Recipe: Roasted Fall Vegetable Bisque
Ingredients:
1 Onion (sliced, for caramelizing)
2T+ Butter for caramelizing said onions
A bunch of your favorite woody herbs - rosemary and thyme are great, as is sage
4 to 5 Pounds of squash, any winter squash will do, and in Version 2, you’ll see any root veg like beets, carrots, parsnips work great too! In the recipe pictured, we used:
4 Acorn squashes (we used 2 acorn and 2 carnival) and ½ pound peeled and cubed butternut squash**
4-5 Unpeeled garlic cloves
6-8 Cups vegetable stock (your favorite stock will work great)
Olive oil for coating the roasting veg
Salt and pepper to taste
Splash of cream to taste
Special equipment - immersion blender (recommended, but not required, read through directions below)
**Virtually any roast-able fall veggie works: parsnips, carrots, turnips, beets, squashes, pumpkin, potatoes, sweet potatoes, you get the idea.
Directions
Getting the method down is the key to opening up all the possibilities of this recipe. If you’re using acorn squash, slice into even wedges, peel on (it comes off easily after roasting). If it’s butternut squash, peel and cube it. Root veg needs to be cubed or chunked, we want everything to be roughly the same size so it cooks in the same amount of time. Take all that veg and your garlic cloves, and toss in oil, salt, and pepper. Spread everything out on a roasting tray. Single layer only to make sure they brown. Roast at 375, after 30 minutes shake them around and check to make sure nothing’s sticking. They’ll need another 15-30 minutes, and the browner they get, the sweeter and more flavorful the final product will be. Keep an eye on the garlic, it should get soft and spreadable but don’t let it burn.
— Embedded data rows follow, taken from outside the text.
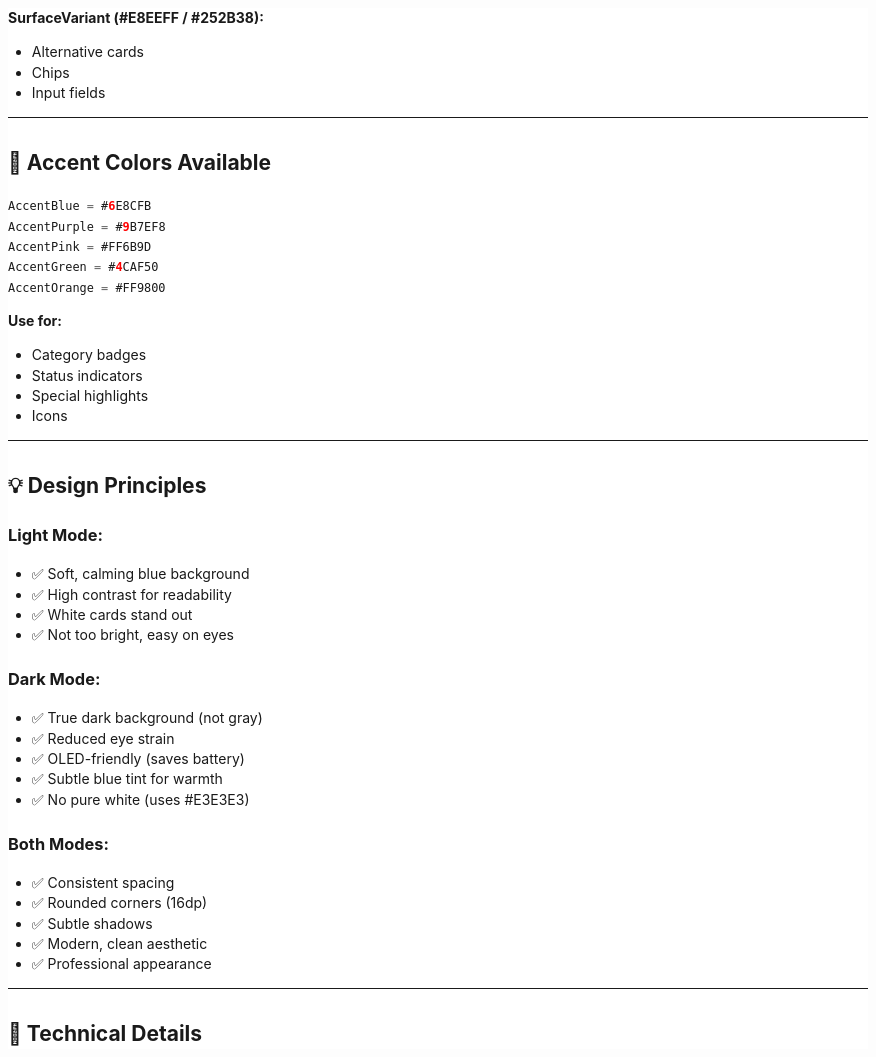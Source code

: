**SurfaceVariant (#E8EEFF / #252B38):**
- Alternative cards
- Chips
- Input fields

---

## 🌈 **Accent Colors Available**

```kotlin
AccentBlue = #6E8CFB
AccentPurple = #9B7EF8
AccentPink = #FF6B9D
AccentGreen = #4CAF50
AccentOrange = #FF9800
```

**Use for:**
- Category badges
- Status indicators
- Special highlights
- Icons

---

## 💡 **Design Principles**

### **Light Mode:**
- ✅ Soft, calming blue background
- ✅ High contrast for readability
- ✅ White cards stand out
- ✅ Not too bright, easy on eyes

### **Dark Mode:**
- ✅ True dark background (not gray)
- ✅ Reduced eye strain
- ✅ OLED-friendly (saves battery)
- ✅ Subtle blue tint for warmth
- ✅ No pure white (uses #E3E3E3)

### **Both Modes:**
- ✅ Consistent spacing
- ✅ Rounded corners (16dp)
- ✅ Subtle shadows
- ✅ Modern, clean aesthetic
- ✅ Professional appearance

---

## 🔧 **Technical Details**
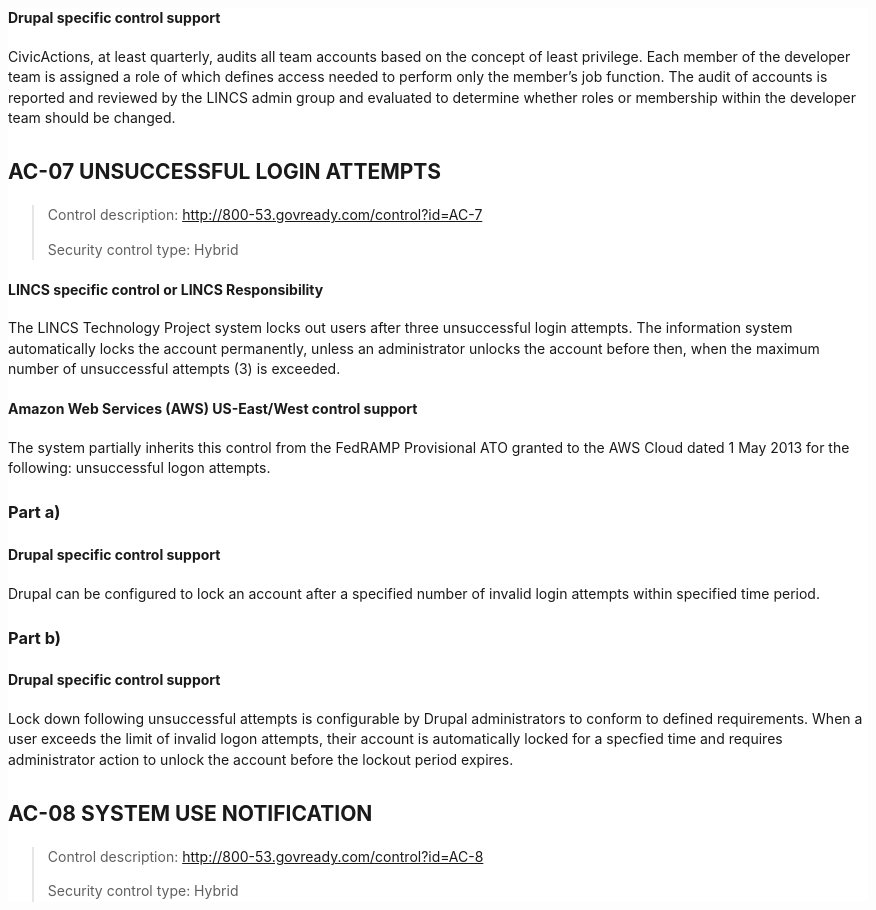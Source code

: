 #### Drupal specific control support

CivicActions, at least quarterly, audits all team accounts based on the concept of least privilege. Each member of the developer team is assigned a role of which defines access needed to perform only the member’s job function.  The audit of accounts is reported and reviewed by the LINCS admin group and evaluated to determine whether roles or membership within the developer team should be changed. 



## AC-07 UNSUCCESSFUL LOGIN ATTEMPTS

> Control description: <http://800-53.govready.com/control?id=AC-7>
> 
> 
> 
> Security control type: Hybrid


#### LINCS specific control or LINCS Responsibility

The LINCS Technology Project system locks out users after three unsuccessful login attempts. The information system automatically locks the account permanently, unless an administrator unlocks the account before then, when the maximum number of unsuccessful attempts (3) is exceeded.



#### Amazon Web Services (AWS) US-East/West control support

The system partially inherits this control from the FedRAMP Provisional ATO granted to the AWS Cloud dated 1 May 2013 for the following: unsuccessful logon attempts.



### Part a)

#### Drupal specific control support

Drupal can be configured to lock an account after a specified number of invalid login attempts within specified time period.



### Part b)

#### Drupal specific control support

Lock down following unsuccessful attempts is configurable by Drupal administrators to conform to defined requirements.  When a user exceeds the limit of invalid logon attempts, their account is automatically locked for a specfied time and requires administrator action to unlock the account before the lockout period expires.



## AC-08 SYSTEM USE NOTIFICATION

> Control description: <http://800-53.govready.com/control?id=AC-8>
> 
> 
> 
> Security control type: Hybrid
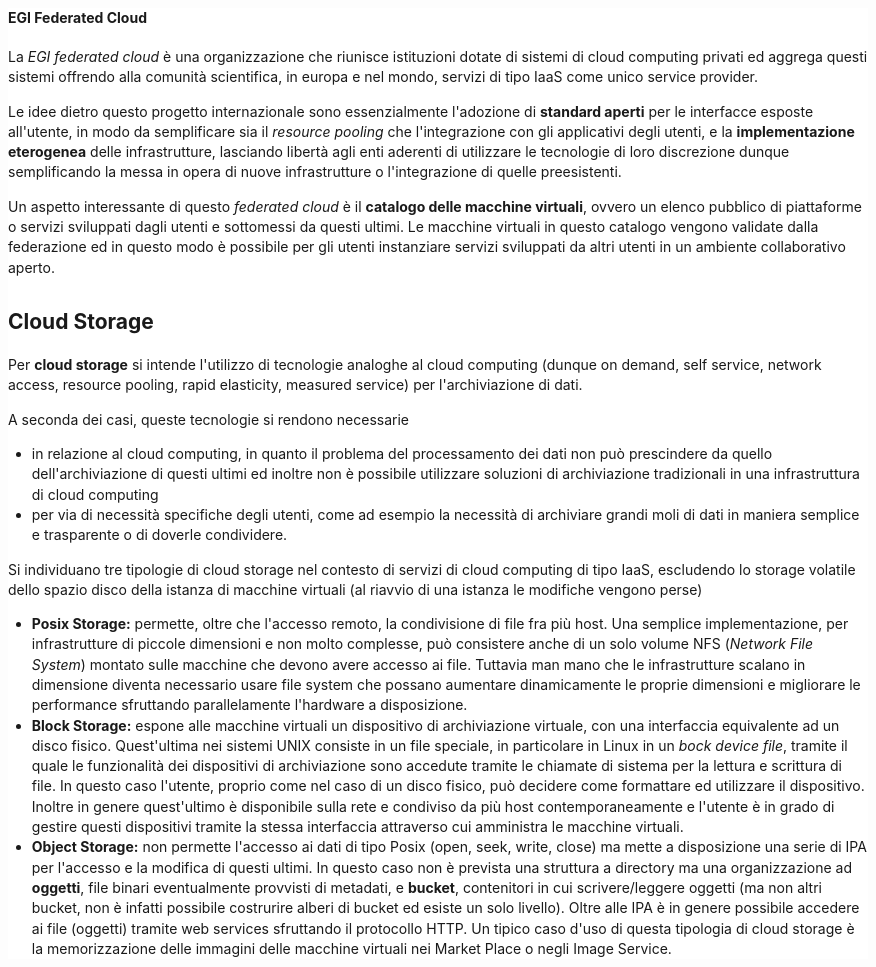 #### EGI Federated Cloud

La *EGI federated cloud* è una organizzazione che riunisce istituzioni dotate di sistemi di cloud computing privati ed aggrega questi sistemi offrendo alla comunità scientifica, in europa e nel mondo, servizi di tipo IaaS come unico service provider.

Le idee dietro questo progetto internazionale sono essenzialmente l'adozione di **standard aperti** per le interfacce esposte all'utente, in modo da semplificare sia il *resource pooling* che l'integrazione con gli applicativi degli utenti, e la **implementazione eterogenea** delle infrastrutture, lasciando libertà agli enti aderenti di utilizzare le tecnologie di loro discrezione dunque semplificando la messa in opera di nuove infrastrutture o l'integrazione di quelle preesistenti.

Un aspetto interessante di questo *federated cloud* è il **catalogo delle macchine virtuali**, ovvero un elenco pubblico di piattaforme o servizi sviluppati dagli utenti e sottomessi da questi ultimi. Le macchine virtuali in questo catalogo vengono validate dalla federazione ed in questo modo è possibile per gli utenti instanziare servizi sviluppati da altri utenti in un ambiente collaborativo aperto.

## Cloud Storage

Per **cloud storage** si intende l'utilizzo di tecnologie analoghe al cloud computing (dunque on demand, self service, network access, resource pooling, rapid elasticity, measured service) per l'archiviazione di dati.

A seconda dei casi, queste tecnologie si rendono necessarie 

- in relazione al cloud computing, in quanto il problema del processamento dei dati non può prescindere da quello dell'archiviazione di questi ultimi ed inoltre non è possibile utilizzare soluzioni di archiviazione tradizionali in una infrastruttura di cloud computing
- per via di necessità specifiche degli utenti, come ad esempio la necessità di archiviare grandi moli di dati in maniera semplice e trasparente o di doverle condividere.

Si individuano tre tipologie di cloud storage nel contesto di servizi di cloud computing di tipo IaaS, escludendo lo storage volatile dello spazio disco della istanza di macchine virtuali (al riavvio di una istanza le modifiche vengono perse)

- **Posix Storage:** permette, oltre che l'accesso remoto, la condivisione di file fra più host. Una semplice implementazione, per infrastrutture di piccole dimensioni e non molto complesse, può consistere anche di un solo volume NFS (*Network File System*) montato sulle macchine che devono avere accesso ai file. Tuttavia man mano che le infrastrutture scalano in dimensione diventa necessario usare file system che possano aumentare dinamicamente le proprie dimensioni e migliorare le performance sfruttando parallelamente l'hardware a disposizione.
- **Block Storage:** espone alle macchine virtuali un dispositivo di archiviazione virtuale, con una interfaccia equivalente ad un disco fisico. Quest'ultima nei sistemi UNIX consiste in un file speciale, in particolare in Linux in un *bock device file*, tramite il quale le funzionalità dei dispositivi di archiviazione sono accedute tramite le chiamate di sistema per la lettura e scrittura di file. In questo caso l'utente, proprio come nel caso di un disco fisico, può decidere come formattare ed utilizzare il dispositivo. Inoltre in genere quest'ultimo è disponibile sulla rete e condiviso da più host contemporaneamente e l'utente è in grado di gestire questi dispositivi tramite la stessa interfaccia attraverso cui amministra le macchine virtuali.
- **Object Storage:** non permette l'accesso ai dati di tipo Posix (open, seek, write, close) ma mette a disposizione una serie di IPA per l'accesso e la modifica di questi ultimi. In questo caso non è prevista una struttura a directory ma una organizzazione ad **oggetti**, file binari eventualmente provvisti di metadati, e **bucket**, contenitori in cui scrivere/leggere oggetti (ma non altri bucket, non è infatti possibile costrurire alberi di bucket ed esiste un solo livello). Oltre alle IPA è in genere possibile accedere ai file (oggetti) tramite web services sfruttando il protocollo HTTP. Un tipico caso d'uso di questa tipologia di cloud storage è la memorizzazione delle immagini delle macchine virtuali nei Market Place o negli Image Service.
While that’s in the oven it’s time to get those onions caramelizing. Set your stove to medium-low, and get your soup/stock pot on there. Slice the onion, add it to the pot with the woody herbs (we prefer thyme), a knob of butter, and a pinch of salt. Lid on until they’re softened and translucent. I don’t know why recipes say to caramelize onions for 5-10 minutes. It’s a lie, It can’t be done. It takes at least 30 minutes. But it’s not hard and it’s not work, and the veggies have to roast anyway. Once the onions have softened, keep the lid off and the stove on medium-low. Every 10 or so minutes after they’ve gone translucent, check back in on them and stir them around to make sure they’re not scorching or burning. If they’re looking too dry and (sticking to the bottom) before about the 20 - 30 minute mark, your stove is too hot. Lower it, add another knob of butter or splash of water to loosen them, and keep going. The longer you can take them, the sweeter, richer, and rounder the flavor will be. If they’re starting to disintegrate into something like a caramel-colored paste, you’re doing it right.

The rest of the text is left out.